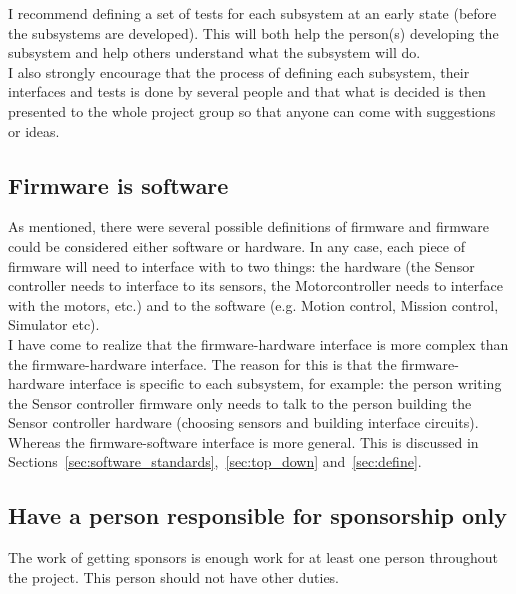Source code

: I recommend defining a set of tests for each subsystem at an early state (before the subsystems are developed). This will both help the person(s) developing the subsystem and help others understand what the subsystem will do. \\
I also strongly encourage that the process of defining each subsystem, their interfaces and tests is done by several people and that what is decided is then presented to the whole project group so that anyone can come with suggestions or ideas.


\subsection{Firmware is software}\label{sec:firmware}
As mentioned, there were several possible definitions of firmware and firmware could be considered either software or hardware. %
In any case, each piece of firmware will need to interface with to two things: the hardware (the Sensor controller needs to interface to its sensors, the Motorcontroller needs to interface with the motors, etc.) and to the software (e.g. Motion control, Mission control, Simulator etc). \\
I have come to realize that the firmware-hardware interface is more complex than the firmware-hardware interface. The reason for this is that the firmware-hardware interface is specific to each subsystem, for example: the person writing the Sensor controller firmware only needs to talk to the person building the Sensor controller hardware (choosing sensors and building interface circuits). Whereas the firmware-software interface is more general. This is discussed in Sections~\ref{sec:software_standards},~\ref{sec:top_down} and~\ref{sec:define}.


\subsection{Have a person responsible for sponsorship only}
The work of getting sponsors is enough work for at least one person throughout the project. This person should not have other duties.

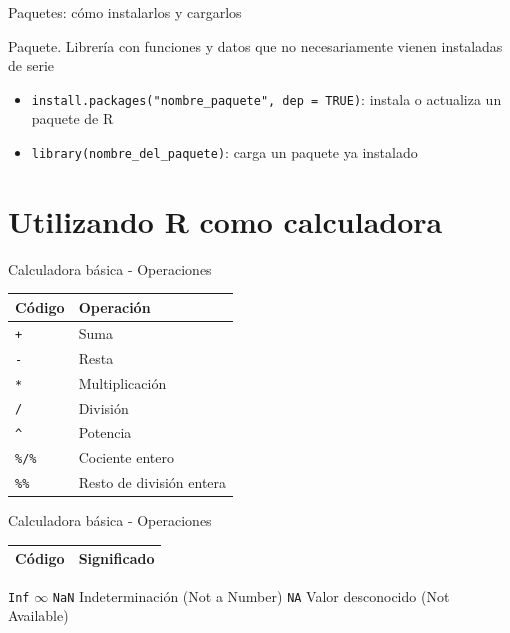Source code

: \documentclass[
  ignorenonframetext,
]{beamer}
\providecommand{\tightlist}{%
  \setlength{\itemsep}{0pt}\setlength{\parskip}{0pt}}
\begin{document}
\begin{frame}[fragile]{Paquetes: cómo instalarlos y cargarlos}
\protect\hypertarget{paquetes-cuxf3mo-instalarlos-y-cargarlos}{}

Paquete. Librería con funciones y datos que no necesariamente vienen
instaladas de serie

\begin{itemize}
\tightlist
\item
  \texttt{install.packages("nombre\_paquete",\ dep\ =\ TRUE)}: instala o
  actualiza un paquete de R
\item
  \texttt{library(nombre\_del\_paquete)}: carga un paquete ya instalado
\end{itemize}

\end{frame}

\hypertarget{utilizando-r-como-calculadora}{%
\section{Utilizando R como
calculadora}\label{utilizando-r-como-calculadora}}

\begin{frame}[fragile]{Calculadora básica - Operaciones}
\protect\hypertarget{calculadora-buxe1sica---operaciones}{}

\begin{longtable}[]{@{}ll@{}}
\toprule
Código & Operación\tabularnewline
\midrule
\endhead
\texttt{+} & Suma\tabularnewline
\texttt{-} & Resta\tabularnewline
\texttt{*} & Multiplicación\tabularnewline
\texttt{/} & División\tabularnewline
\texttt{\^{}} & Potencia\tabularnewline
\texttt{\%/\%} & Cociente entero\tabularnewline
\texttt{\%\%} & Resto de división entera\tabularnewline
\bottomrule
\end{longtable}

\end{frame}

\begin{frame}[fragile]{Calculadora básica - Operaciones}
\protect\hypertarget{calculadora-buxe1sica---operaciones-1}{}

\begin{longtable}[]{@{}ll@{}}
\toprule
Código & Significado\tabularnewline
\midrule
\endhead
\bottomrule
\end{longtable}

\texttt{Inf} \textbar{}
\href{https://es.wikipedia.org/wiki/Infinito}{\(\infty\)} \texttt{NaN}
\textbar{} Indeterminación (Not a Number) \texttt{NA} \textbar{} Valor
desconocido (Not Available)

\end{frame}
\end{document}
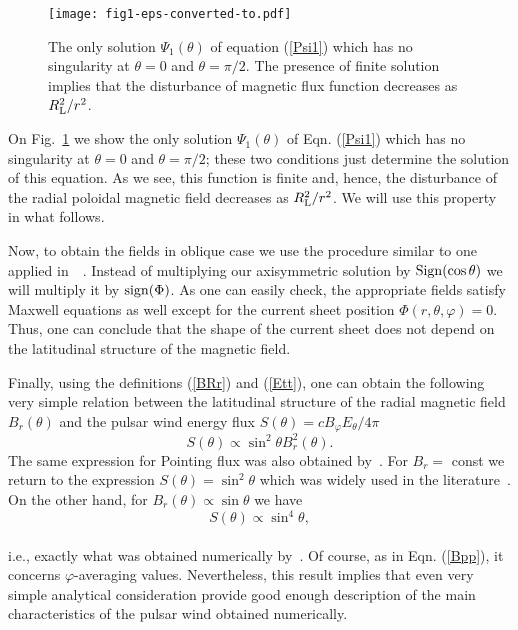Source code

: \documentclass[useAMS,usenatbib]{mn2e}
\begin{document}

\begin{figure}
\centering
\texttt{[image: fig1-eps-converted-to.pdf]}
\caption{The only solution  $\Psi_{1}(\theta)$ of equation (\ref{Psi1}) which has no singularity at $\theta = 0$ and \mbox{$\theta = \pi/2$}. The presence of finite solution implies that the disturbance of magnetic flux function decreases as $R^2_{\rm L}/r^2$.}
\label{fig:Ing}
\end{figure}

On Fig.~\ref{fig:Ing} we show the only solution $\Psi_{1}(\theta)$ of Eqn. (\ref{Psi1}) which 
has no singularity at $\theta = 0$ and $\theta = \pi/2$; these two conditions just determine 
the solution of this equation. As we see, this function is finite and, hence, the disturbance of the
radial poloidal magnetic field decreases as $R_{\rm L}^2/r^2$. We will use this property in what follows.

Now, to obtain the fields in oblique case we use the procedure similar to one
applied in~~\citet{1999A&A...349.1017B}. Instead of multiplying our axisymmetric solution by
${\rm Sign}(\cos\theta)$ we will multiply it by ${\rm sign}(\Phi)$. As one can easily check,
the appropriate fields satisfy Maxwell equations as well except for the current
sheet position $\Phi(r, \theta, \varphi) = 0$. Thus, one can conclude that the shape
of the current sheet does not depend on the latitudinal structure of the magnetic field.

Finally, using the definitions (\ref{BRr}) and (\ref{Ett}), one can obtain the
following very simple relation between the latitudinal structure of the radial
magnetic field $B_{r}(\theta)$ and the pulsar wind energy flux
$S(\theta)=cB_{\varphi}E_{\theta}/4\pi$ 
\begin{equation}
S(\theta) \propto \sin^2\theta B_{r}^2(\theta).
\end{equation}
The same expression for Pointing flux was also obtained by~\citet{2016MNRAS.457.3384T}. For $B_{r} =$ const we return to the expression $S(\theta) = \sin^2\theta$
which was widely used in the literature~\citep{2002AstL...28..373B, 2003MNRAS.344L..93K}.
On the other hand, for
$B_{r}(\theta)  \propto  \sin\theta$ we have
\begin{equation}
S(\theta) \propto \sin^4\theta,
\end{equation}
\\
i.e., exactly what was obtained numerically by~\citet{SashaMHD}. Of course, as in Eqn.
(\ref{Bpp}), it concerns $\varphi$-averaging values. Nevertheless, this result
implies that even very simple analytical consideration provide good enough description of
the main characteristics of the pulsar wind obtained numerically.
\end{document}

───

TASK REQUIREMENTS: When copying the data above, repeat every word exactly and drop the pictures.

ANSWER AREA:
Source code

: I recommend defining a set of tests for each subsystem at an early state (before the subsystems are developed). This will both help the person(s) developing the subsystem and help others understand what the subsystem will do. \\
I also strongly encourage that the process of defining each subsystem, their interfaces and tests is done by several people and that what is decided is then presented to the whole project group so that anyone can come with suggestions or ideas.


\subsection{Firmware is software}\label{sec:firmware}
As mentioned, there were several possible definitions of firmware and firmware could be considered either software or hardware. %
In any case, each piece of firmware will need to interface with to two things: the hardware (the Sensor controller needs to interface to its sensors, the Motorcontroller needs to interface with the motors, etc.) and to the software (e.g. Motion control, Mission control, Simulator etc). \\
I have come to realize that the firmware-hardware interface is more complex than the firmware-hardware interface. The reason for this is that the firmware-hardware interface is specific to each subsystem, for example: the person writing the Sensor controller firmware only needs to talk to the person building the Sensor controller hardware (choosing sensors and building interface circuits). Whereas the firmware-software interface is more general. This is discussed in Sections~\ref{sec:software_standards},~\ref{sec:top_down} and~\ref{sec:define}.


\subsection{Have a person responsible for sponsorship only}
The work of getting sponsors is enough work for at least one person throughout the project. This person should not have other duties.

Source code

: \documentclass[
  ignorenonframetext,
]{beamer}
\providecommand{\tightlist}{%
  \setlength{\itemsep}{0pt}\setlength{\parskip}{0pt}}
\begin{document}
\begin{frame}[fragile]{Paquetes: cómo instalarlos y cargarlos}
\protect\hypertarget{paquetes-cuxf3mo-instalarlos-y-cargarlos}{}

Paquete. Librería con funciones y datos que no necesariamente vienen
instaladas de serie

\begin{itemize}
\tightlist
\item
  \texttt{install.packages("nombre\_paquete",\ dep\ =\ TRUE)}: instala o
  actualiza un paquete de R
\item
  \texttt{library(nombre\_del\_paquete)}: carga un paquete ya instalado
\end{itemize}

\end{frame}

\hypertarget{utilizando-r-como-calculadora}{%
\section{Utilizando R como
calculadora}\label{utilizando-r-como-calculadora}}

\begin{frame}[fragile]{Calculadora básica - Operaciones}
\protect\hypertarget{calculadora-buxe1sica---operaciones}{}

\begin{longtable}[]{@{}ll@{}}
\toprule
Código & Operación\tabularnewline
\midrule
\endhead
\texttt{+} & Suma\tabularnewline
\texttt{-} & Resta\tabularnewline
\texttt{*} & Multiplicación\tabularnewline
\texttt{/} & División\tabularnewline
\texttt{\^{}} & Potencia\tabularnewline
\texttt{\%/\%} & Cociente entero\tabularnewline
\texttt{\%\%} & Resto de división entera\tabularnewline
\bottomrule
\end{longtable}

\end{frame}

\begin{frame}[fragile]{Calculadora básica - Operaciones}
\protect\hypertarget{calculadora-buxe1sica---operaciones-1}{}

\begin{longtable}[]{@{}ll@{}}
\toprule
Código & Significado\tabularnewline
\midrule
\endhead
\bottomrule
\end{longtable}

\texttt{Inf} \textbar{}
\href{https://es.wikipedia.org/wiki/Infinito}{\(\infty\)} \texttt{NaN}
\textbar{} Indeterminación (Not a Number) \texttt{NA} \textbar{} Valor
desconocido (Not Available)

\end{frame}
\end{document}
Source code

: \documentclass[useAMS,usenatbib]{mn2e}
\begin{document}

\begin{figure}
\centering
\texttt{[image: fig1-eps-converted-to.pdf]}
\caption{The only solution  $\Psi_{1}(\theta)$ of equation (\ref{Psi1}) which has no singularity at $\theta = 0$ and \mbox{$\theta = \pi/2$}. The presence of finite solution implies that the disturbance of magnetic flux function decreases as $R^2_{\rm L}/r^2$.}
\label{fig:Ing}
\end{figure}

On Fig.~\ref{fig:Ing} we show the only solution $\Psi_{1}(\theta)$ of Eqn. (\ref{Psi1}) which 
has no singularity at $\theta = 0$ and $\theta = \pi/2$; these two conditions just determine 
the solution of this equation. As we see, this function is finite and, hence, the disturbance of the
radial poloidal magnetic field decreases as $R_{\rm L}^2/r^2$. We will use this property in what follows.

Now, to obtain the fields in oblique case we use the procedure similar to one
applied in~~\citet{1999A&A...349.1017B}. Instead of multiplying our axisymmetric solution by
${\rm Sign}(\cos\theta)$ we will multiply it by ${\rm sign}(\Phi)$. As one can easily check,
the appropriate fields satisfy Maxwell equations as well except for the current
sheet position $\Phi(r, \theta, \varphi) = 0$. Thus, one can conclude that the shape
of the current sheet does not depend on the latitudinal structure of the magnetic field.

Finally, using the definitions (\ref{BRr}) and (\ref{Ett}), one can obtain the
following very simple relation between the latitudinal structure of the radial
magnetic field $B_{r}(\theta)$ and the pulsar wind energy flux
$S(\theta)=cB_{\varphi}E_{\theta}/4\pi$ 
\begin{equation}
S(\theta) \propto \sin^2\theta B_{r}^2(\theta).
\end{equation}
The same expression for Pointing flux was also obtained by~\citet{2016MNRAS.457.3384T}. For $B_{r} =$ const we return to the expression $S(\theta) = \sin^2\theta$
which was widely used in the literature~\citep{2002AstL...28..373B, 2003MNRAS.344L..93K}.
On the other hand, for
$B_{r}(\theta)  \propto  \sin\theta$ we have
\begin{equation}
S(\theta) \propto \sin^4\theta,
\end{equation}
\\
i.e., exactly what was obtained numerically by~\citet{SashaMHD}. Of course, as in Eqn.
(\ref{Bpp}), it concerns $\varphi$-averaging values. Nevertheless, this result
implies that even very simple analytical consideration provide good enough description of
the main characteristics of the pulsar wind obtained numerically.
\end{document}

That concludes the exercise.